▶ Material to process:
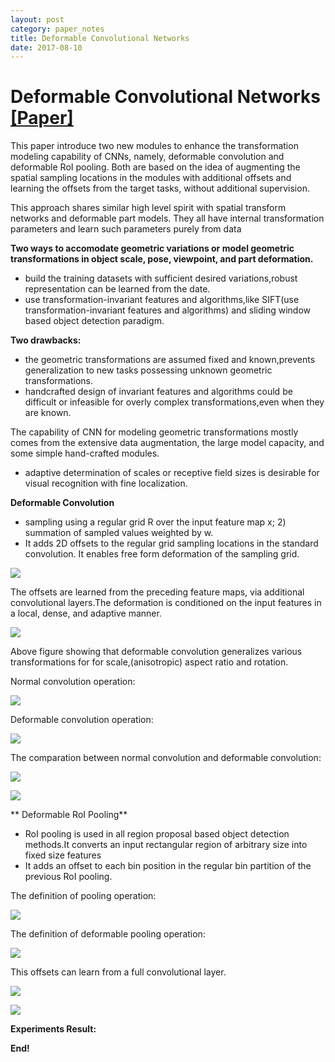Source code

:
```yaml
---
layout: post
category: paper_notes
title: Deformable Convolutional Networks
date: 2017-08-10
---
```


# Deformable Convolutional Networks [[Paper]](https://arxiv.org/pdf/1703.06211.pdf)

This paper introduce two new modules to enhance the transformation modeling capability of CNNs, namely, deformable convolution and deformable RoI pooling. Both are based on the idea of augmenting the spatial sampling locations in the modules with additional offsets and learning the offsets from the target tasks, without additional supervision.

This approach shares similar high level spirit with spatial transform networks and deformable part models. They all have internal transformation parameters and learn such parameters purely from data

**Two ways to accomodate geometric variations or model geometric transformations in object scale, pose, viewpoint, and part deformation.**
- build the training datasets with sufficient desired variations,robust representation can be learned from the date.
- use transformation-invariant features and algorithms,like SIFT(use transformation-invariant features and algorithms) and sliding window based object detection paradigm.

**Two drawbacks:**
- the geometric transformations are assumed fixed and known,prevents generalization to new tasks possessing unknown geometric transformations.
- handcrafted design of invariant features and algorithms could be difficult or infeasible for overly complex transformations,even when they are known.

The capability of CNN for modeling geometric transformations mostly comes from the extensive data augmentation, the large model capacity, and some simple hand-crafted modules.
- adaptive determination of scales or receptive field sizes is desirable for visual recognition with fine localization.


**Deformable Convolution**
- sampling using a regular grid R over the input feature map x; 2) summation of sampled values weighted by w.
- It adds 2D offsets to the regular grid sampling locations in the standard convolution. It enables free form deformation of the sampling grid. 

![](/assets/paper_notes/DeformableCNN/image1.jpg)

The offsets are learned from the preceding feature maps, via additional convolutional layers.The deformation is conditioned on the input features in a local, dense, and adaptive manner.

![](/assets/paper_notes/DeformableCNN/image2.jpg)

Above figure showing that deformable convolution generalizes various transformations for for scale,(anisotropic) aspect ratio and rotation.

Normal convolution operation:

![](/assets/paper_notes/DeformableCNN/image3.jpg)

Deformable convolution operation:

![](/assets/paper_notes/DeformableCNN/image4.jpg)

The comparation between normal convolution and deformable convolution:

![](/assets/paper_notes/DeformableCNN/image5.jpg)

![](/assets/paper_notes/DeformableCNN/image6.jpg)

** Deformable RoI Pooling**
- RoI pooling is used in all region proposal based object detection methods.It converts an input rectangular region of arbitrary size into fixed size features
- It adds an offset to each bin position in the regular bin partition of the previous RoI pooling.

The definition of pooling operation:

![](/assets/paper_notes/DeformableCNN/image7.jpg)

The definition of deformable pooling operation:

![](/assets/paper_notes/DeformableCNN/image8.jpg)

This offsets can learn from a full convolutional layer.

![](/assets/paper_notes/DeformableCNN/image9.jpg)

![](/assets/paper_notes/DeformableCNN/image10.jpg)

**Experiments Result:**

**End!**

▶ Your objective: All entries above, minus the pictures, should be repeated exactly.

▶ Answer area:
Source code

:
```yaml
---
layout: post
category: paper_notes
title: Deformable Convolutional Networks
date: 2017-08-10
---
```


# Deformable Convolutional Networks [[Paper]](https://arxiv.org/pdf/1703.06211.pdf)

This paper introduce two new modules to enhance the transformation modeling capability of CNNs, namely, deformable convolution and deformable RoI pooling. Both are based on the idea of augmenting the spatial sampling locations in the modules with additional offsets and learning the offsets from the target tasks, without additional supervision.

This approach shares similar high level spirit with spatial transform networks and deformable part models. They all have internal transformation parameters and learn such parameters purely from data

**Two ways to accomodate geometric variations or model geometric transformations in object scale, pose, viewpoint, and part deformation.**
- build the training datasets with sufficient desired variations,robust representation can be learned from the date.
- use transformation-invariant features and algorithms,like SIFT(use transformation-invariant features and algorithms) and sliding window based object detection paradigm.

**Two drawbacks:**
- the geometric transformations are assumed fixed and known,prevents generalization to new tasks possessing unknown geometric transformations.
- handcrafted design of invariant features and algorithms could be difficult or infeasible for overly complex transformations,even when they are known.

The capability of CNN for modeling geometric transformations mostly comes from the extensive data augmentation, the large model capacity, and some simple hand-crafted modules.
- adaptive determination of scales or receptive field sizes is desirable for visual recognition with fine localization.


**Deformable Convolution**
- sampling using a regular grid R over the input feature map x; 2) summation of sampled values weighted by w.
- It adds 2D offsets to the regular grid sampling locations in the standard convolution. It enables free form deformation of the sampling grid. 

![](/assets/paper_notes/DeformableCNN/image1.jpg)

The offsets are learned from the preceding feature maps, via additional convolutional layers.The deformation is conditioned on the input features in a local, dense, and adaptive manner.

![](/assets/paper_notes/DeformableCNN/image2.jpg)

Above figure showing that deformable convolution generalizes various transformations for for scale,(anisotropic) aspect ratio and rotation.

Normal convolution operation:

![](/assets/paper_notes/DeformableCNN/image3.jpg)

Deformable convolution operation:

![](/assets/paper_notes/DeformableCNN/image4.jpg)

The comparation between normal convolution and deformable convolution:

![](/assets/paper_notes/DeformableCNN/image5.jpg)

![](/assets/paper_notes/DeformableCNN/image6.jpg)

** Deformable RoI Pooling**
- RoI pooling is used in all region proposal based object detection methods.It converts an input rectangular region of arbitrary size into fixed size features
- It adds an offset to each bin position in the regular bin partition of the previous RoI pooling.

The definition of pooling operation:

![](/assets/paper_notes/DeformableCNN/image7.jpg)

The definition of deformable pooling operation:

![](/assets/paper_notes/DeformableCNN/image8.jpg)

This offsets can learn from a full convolutional layer.

![](/assets/paper_notes/DeformableCNN/image9.jpg)

![](/assets/paper_notes/DeformableCNN/image10.jpg)

**Experiments Result:**

**End!**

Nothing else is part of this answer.